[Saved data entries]
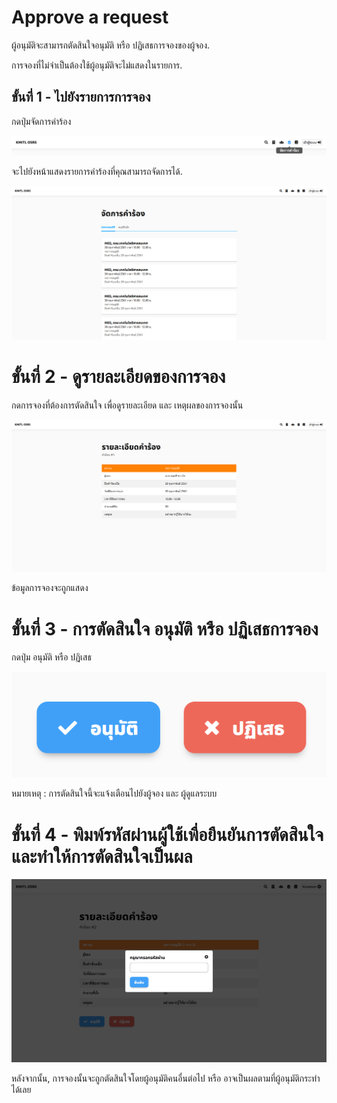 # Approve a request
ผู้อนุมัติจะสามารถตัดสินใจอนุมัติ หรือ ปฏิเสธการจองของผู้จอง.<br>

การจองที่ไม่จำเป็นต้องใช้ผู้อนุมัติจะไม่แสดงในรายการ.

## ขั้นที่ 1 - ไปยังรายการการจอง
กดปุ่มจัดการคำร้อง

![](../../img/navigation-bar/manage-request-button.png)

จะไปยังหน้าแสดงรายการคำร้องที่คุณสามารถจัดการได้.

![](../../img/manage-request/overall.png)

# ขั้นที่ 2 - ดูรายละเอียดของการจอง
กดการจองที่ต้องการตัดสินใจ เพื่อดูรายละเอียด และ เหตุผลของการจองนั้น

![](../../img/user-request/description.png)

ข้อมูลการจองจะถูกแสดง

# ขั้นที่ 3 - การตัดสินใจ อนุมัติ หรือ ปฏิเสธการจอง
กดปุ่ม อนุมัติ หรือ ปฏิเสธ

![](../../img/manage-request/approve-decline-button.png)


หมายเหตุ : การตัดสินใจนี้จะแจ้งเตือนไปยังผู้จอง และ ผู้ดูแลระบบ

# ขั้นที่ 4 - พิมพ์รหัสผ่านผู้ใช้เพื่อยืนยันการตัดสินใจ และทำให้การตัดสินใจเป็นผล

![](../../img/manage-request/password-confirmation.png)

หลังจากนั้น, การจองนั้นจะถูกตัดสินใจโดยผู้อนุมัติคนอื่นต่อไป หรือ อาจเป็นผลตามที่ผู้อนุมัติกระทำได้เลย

== EXERCISE DETAILS ==
All lines of the data that hold "รายละเอ" need to be copied.

== SOLUTION TO THIS EXERCISE ==
# ขั้นที่ 2 - ดูรายละเอียดของการจอง
กดการจองที่ต้องการตัดสินใจ เพื่อดูรายละเอียด และ เหตุผลของการจองนั้น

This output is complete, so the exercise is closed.